When the faucet wand of the present invention is being assembled, the transition sleeve is first pushed onto the wand waterway until the two snap-on locking tabs are located within the recess 52. Rotary orientation is provided by the axial projection 60 and the axial groove or space 62 in the transition sleeve. The assembled transition sleeve and waterway are then inserted into the wand shell with the tabs 48 on the sleeve being positioned within the spaces 52 formed between the locating ribs on the inside surface of the shell. The reinforcing collar 26 is assembled to the faucet receptor, snapping into the receptor to the position illustrated in FIGS. 2 and 3. The three orientation notches on the inside of the reinforcing collar can provide three different specific orientations of the wand assembly when it is placed in the receptor insert.

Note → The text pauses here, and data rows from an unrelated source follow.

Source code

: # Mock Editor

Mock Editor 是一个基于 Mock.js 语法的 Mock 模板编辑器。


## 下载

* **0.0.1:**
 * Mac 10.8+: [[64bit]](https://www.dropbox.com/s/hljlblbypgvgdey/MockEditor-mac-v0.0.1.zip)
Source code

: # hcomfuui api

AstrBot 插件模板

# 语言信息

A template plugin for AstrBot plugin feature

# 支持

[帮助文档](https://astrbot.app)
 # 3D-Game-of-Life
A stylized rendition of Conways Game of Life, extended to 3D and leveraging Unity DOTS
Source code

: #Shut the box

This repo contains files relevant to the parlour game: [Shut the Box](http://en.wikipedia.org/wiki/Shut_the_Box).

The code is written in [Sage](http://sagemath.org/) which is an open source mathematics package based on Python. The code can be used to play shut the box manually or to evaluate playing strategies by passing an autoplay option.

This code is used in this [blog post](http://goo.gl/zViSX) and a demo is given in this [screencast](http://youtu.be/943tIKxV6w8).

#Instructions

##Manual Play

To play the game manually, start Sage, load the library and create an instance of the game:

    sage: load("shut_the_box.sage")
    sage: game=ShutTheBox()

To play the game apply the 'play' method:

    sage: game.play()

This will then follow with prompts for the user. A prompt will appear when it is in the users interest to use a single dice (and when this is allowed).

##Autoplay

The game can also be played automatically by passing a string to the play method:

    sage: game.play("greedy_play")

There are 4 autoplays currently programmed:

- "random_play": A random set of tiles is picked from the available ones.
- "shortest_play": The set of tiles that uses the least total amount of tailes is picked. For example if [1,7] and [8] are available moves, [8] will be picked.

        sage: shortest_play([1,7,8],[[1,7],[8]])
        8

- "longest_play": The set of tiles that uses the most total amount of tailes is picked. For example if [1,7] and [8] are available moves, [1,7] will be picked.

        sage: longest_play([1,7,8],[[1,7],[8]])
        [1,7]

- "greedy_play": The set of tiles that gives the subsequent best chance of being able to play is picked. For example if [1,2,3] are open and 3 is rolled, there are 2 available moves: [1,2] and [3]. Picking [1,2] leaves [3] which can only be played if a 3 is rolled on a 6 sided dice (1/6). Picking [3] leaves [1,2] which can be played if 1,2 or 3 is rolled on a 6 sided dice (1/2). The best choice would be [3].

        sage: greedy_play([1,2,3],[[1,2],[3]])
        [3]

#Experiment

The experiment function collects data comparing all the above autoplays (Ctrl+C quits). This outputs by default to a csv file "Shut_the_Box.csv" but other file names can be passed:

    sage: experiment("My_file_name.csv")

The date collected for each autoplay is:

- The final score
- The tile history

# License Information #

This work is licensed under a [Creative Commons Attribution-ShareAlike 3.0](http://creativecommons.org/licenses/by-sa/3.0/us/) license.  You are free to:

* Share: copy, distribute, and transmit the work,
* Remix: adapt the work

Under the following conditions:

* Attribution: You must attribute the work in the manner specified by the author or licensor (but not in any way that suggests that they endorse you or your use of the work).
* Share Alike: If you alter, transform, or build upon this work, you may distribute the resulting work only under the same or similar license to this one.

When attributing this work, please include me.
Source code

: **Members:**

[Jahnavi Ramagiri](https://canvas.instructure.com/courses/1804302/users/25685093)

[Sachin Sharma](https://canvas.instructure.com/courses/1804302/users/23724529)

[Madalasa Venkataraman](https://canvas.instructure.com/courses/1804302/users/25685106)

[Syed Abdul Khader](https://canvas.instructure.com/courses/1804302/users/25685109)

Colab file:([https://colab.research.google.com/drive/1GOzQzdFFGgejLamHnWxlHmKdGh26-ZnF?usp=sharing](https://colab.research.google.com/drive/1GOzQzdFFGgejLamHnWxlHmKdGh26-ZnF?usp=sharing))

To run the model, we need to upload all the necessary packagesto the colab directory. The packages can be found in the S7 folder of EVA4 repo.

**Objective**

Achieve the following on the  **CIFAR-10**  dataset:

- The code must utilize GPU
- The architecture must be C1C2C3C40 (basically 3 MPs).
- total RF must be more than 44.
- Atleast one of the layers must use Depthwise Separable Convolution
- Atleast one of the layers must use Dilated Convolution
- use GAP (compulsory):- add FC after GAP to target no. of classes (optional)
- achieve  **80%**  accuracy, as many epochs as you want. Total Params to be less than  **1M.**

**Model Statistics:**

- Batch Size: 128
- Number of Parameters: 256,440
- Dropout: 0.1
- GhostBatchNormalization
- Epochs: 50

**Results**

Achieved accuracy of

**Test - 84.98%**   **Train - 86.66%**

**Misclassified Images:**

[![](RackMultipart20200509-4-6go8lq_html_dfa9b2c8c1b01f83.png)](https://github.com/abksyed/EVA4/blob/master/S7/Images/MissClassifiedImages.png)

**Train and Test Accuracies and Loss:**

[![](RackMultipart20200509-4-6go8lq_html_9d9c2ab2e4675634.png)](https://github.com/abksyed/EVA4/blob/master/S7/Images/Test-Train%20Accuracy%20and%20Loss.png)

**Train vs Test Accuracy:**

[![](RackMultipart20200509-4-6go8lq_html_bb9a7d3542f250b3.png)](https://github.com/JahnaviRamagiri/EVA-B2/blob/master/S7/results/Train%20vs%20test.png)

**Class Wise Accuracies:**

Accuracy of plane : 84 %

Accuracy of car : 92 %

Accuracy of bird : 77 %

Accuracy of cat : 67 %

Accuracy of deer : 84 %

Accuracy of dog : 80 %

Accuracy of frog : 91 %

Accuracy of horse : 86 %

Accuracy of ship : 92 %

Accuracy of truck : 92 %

The side load forces applied to the wand, when assembled as described and positioned into the faucet receptor and the reinforcing collar, are dispersed throughout the length of the collar and the transition sleeve. This dispersal spreads the load in both directions from the threaded connection between the hose nut 44 and the wand waterway 40, thereby isolating this threaded connection from the forces which may be applied sideways to the wand. Further, the load is distributed into the receptor and the reinforcing collar, the transition sleeve, and to the wand shell, thus insuring that there will be no breakage at the threaded joint as has been common in prior art faucet wands of this general configuration. There is also resistance to rotational torque by relocating the load which might be applied to the wand away from the threaded connection between the wand and the hose. The resistance to torque is provided not only by the interaction of the axial projection on the waterway and the transition sleeve, but also by the interaction between the tabs and ribs on the transition sleeve and the wand shell.

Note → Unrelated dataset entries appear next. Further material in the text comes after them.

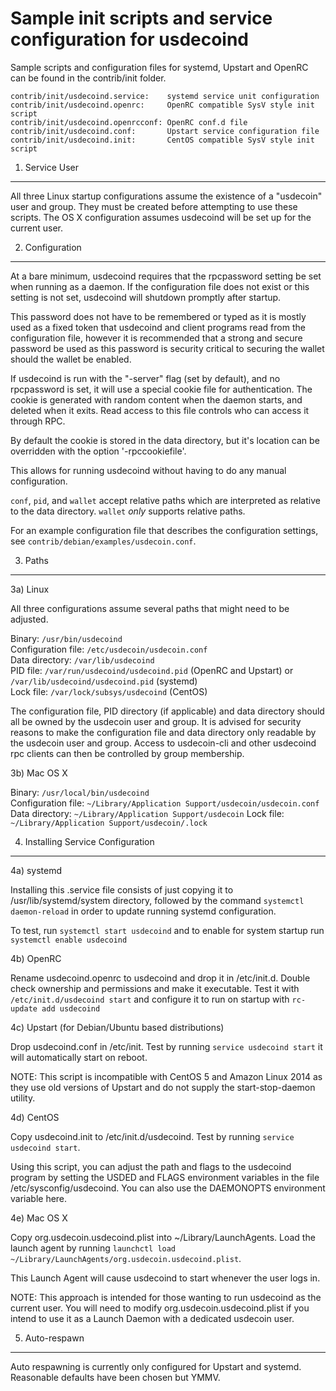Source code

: Sample init scripts and service configuration for usdecoind
==========================================================

Sample scripts and configuration files for systemd, Upstart and OpenRC
can be found in the contrib/init folder.

    contrib/init/usdecoind.service:    systemd service unit configuration
    contrib/init/usdecoind.openrc:     OpenRC compatible SysV style init script
    contrib/init/usdecoind.openrcconf: OpenRC conf.d file
    contrib/init/usdecoind.conf:       Upstart service configuration file
    contrib/init/usdecoind.init:       CentOS compatible SysV style init script

1. Service User
---------------------------------

All three Linux startup configurations assume the existence of a "usdecoin" user
and group.  They must be created before attempting to use these scripts.
The OS X configuration assumes usdecoind will be set up for the current user.

2. Configuration
---------------------------------

At a bare minimum, usdecoind requires that the rpcpassword setting be set
when running as a daemon.  If the configuration file does not exist or this
setting is not set, usdecoind will shutdown promptly after startup.

This password does not have to be remembered or typed as it is mostly used
as a fixed token that usdecoind and client programs read from the configuration
file, however it is recommended that a strong and secure password be used
as this password is security critical to securing the wallet should the
wallet be enabled.

If usdecoind is run with the "-server" flag (set by default), and no rpcpassword is set,
it will use a special cookie file for authentication. The cookie is generated with random
content when the daemon starts, and deleted when it exits. Read access to this file
controls who can access it through RPC.

By default the cookie is stored in the data directory, but it's location can be overridden
with the option '-rpccookiefile'.

This allows for running usdecoind without having to do any manual configuration.

`conf`, `pid`, and `wallet` accept relative paths which are interpreted as
relative to the data directory. `wallet` *only* supports relative paths.

For an example configuration file that describes the configuration settings,
see `contrib/debian/examples/usdecoin.conf`.

3. Paths
---------------------------------

3a) Linux

All three configurations assume several paths that might need to be adjusted.

Binary:              `/usr/bin/usdecoind`  
Configuration file:  `/etc/usdecoin/usdecoin.conf`  
Data directory:      `/var/lib/usdecoind`  
PID file:            `/var/run/usdecoind/usdecoind.pid` (OpenRC and Upstart) or `/var/lib/usdecoind/usdecoind.pid` (systemd)  
Lock file:           `/var/lock/subsys/usdecoind` (CentOS)  

The configuration file, PID directory (if applicable) and data directory
should all be owned by the usdecoin user and group.  It is advised for security
reasons to make the configuration file and data directory only readable by the
usdecoin user and group.  Access to usdecoin-cli and other usdecoind rpc clients
can then be controlled by group membership.

3b) Mac OS X

Binary:              `/usr/local/bin/usdecoind`  
Configuration file:  `~/Library/Application Support/usdecoin/usdecoin.conf`  
Data directory:      `~/Library/Application Support/usdecoin`
Lock file:           `~/Library/Application Support/usdecoin/.lock`

4. Installing Service Configuration
-----------------------------------

4a) systemd

Installing this .service file consists of just copying it to
/usr/lib/systemd/system directory, followed by the command
`systemctl daemon-reload` in order to update running systemd configuration.

To test, run `systemctl start usdecoind` and to enable for system startup run
`systemctl enable usdecoind`

4b) OpenRC

Rename usdecoind.openrc to usdecoind and drop it in /etc/init.d.  Double
check ownership and permissions and make it executable.  Test it with
`/etc/init.d/usdecoind start` and configure it to run on startup with
`rc-update add usdecoind`

4c) Upstart (for Debian/Ubuntu based distributions)

Drop usdecoind.conf in /etc/init.  Test by running `service usdecoind start`
it will automatically start on reboot.

NOTE: This script is incompatible with CentOS 5 and Amazon Linux 2014 as they
use old versions of Upstart and do not supply the start-stop-daemon utility.

4d) CentOS

Copy usdecoind.init to /etc/init.d/usdecoind. Test by running `service usdecoind start`.

Using this script, you can adjust the path and flags to the usdecoind program by
setting the USDED and FLAGS environment variables in the file
/etc/sysconfig/usdecoind. You can also use the DAEMONOPTS environment variable here.

4e) Mac OS X

Copy org.usdecoin.usdecoind.plist into ~/Library/LaunchAgents. Load the launch agent by
running `launchctl load ~/Library/LaunchAgents/org.usdecoin.usdecoind.plist`.

This Launch Agent will cause usdecoind to start whenever the user logs in.

NOTE: This approach is intended for those wanting to run usdecoind as the current user.
You will need to modify org.usdecoin.usdecoind.plist if you intend to use it as a
Launch Daemon with a dedicated usdecoin user.

5. Auto-respawn
-----------------------------------

Auto respawning is currently only configured for Upstart and systemd.
Reasonable defaults have been chosen but YMMV.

The invention has been depicted in the drawings and described herein as utilizing a separate transition sleeve and waterway, with these two elements being attached to the wand shell. It is equally within the scope of the invention to have the transition sleeve and waterway be a single integral element. This combined transition sleeve and waterway would then be attached in a suitable manner to the inside of the wand shell. The interaction between such a combined element and the reinforcing collar of the receptor would be as described above. Similarly, the transition sleeve may be integral with the wand shell, thus combining the functions of the transition sleeve, waterway and wand shell into a single integrated element. Again, the function of such an integrated element with the receptor and its reinforcing collar would be as described herein.
Whereas the preferred form of the invention has been shown and described herein, it should be realized that there may be many modifications, substitutions and alterations thereto.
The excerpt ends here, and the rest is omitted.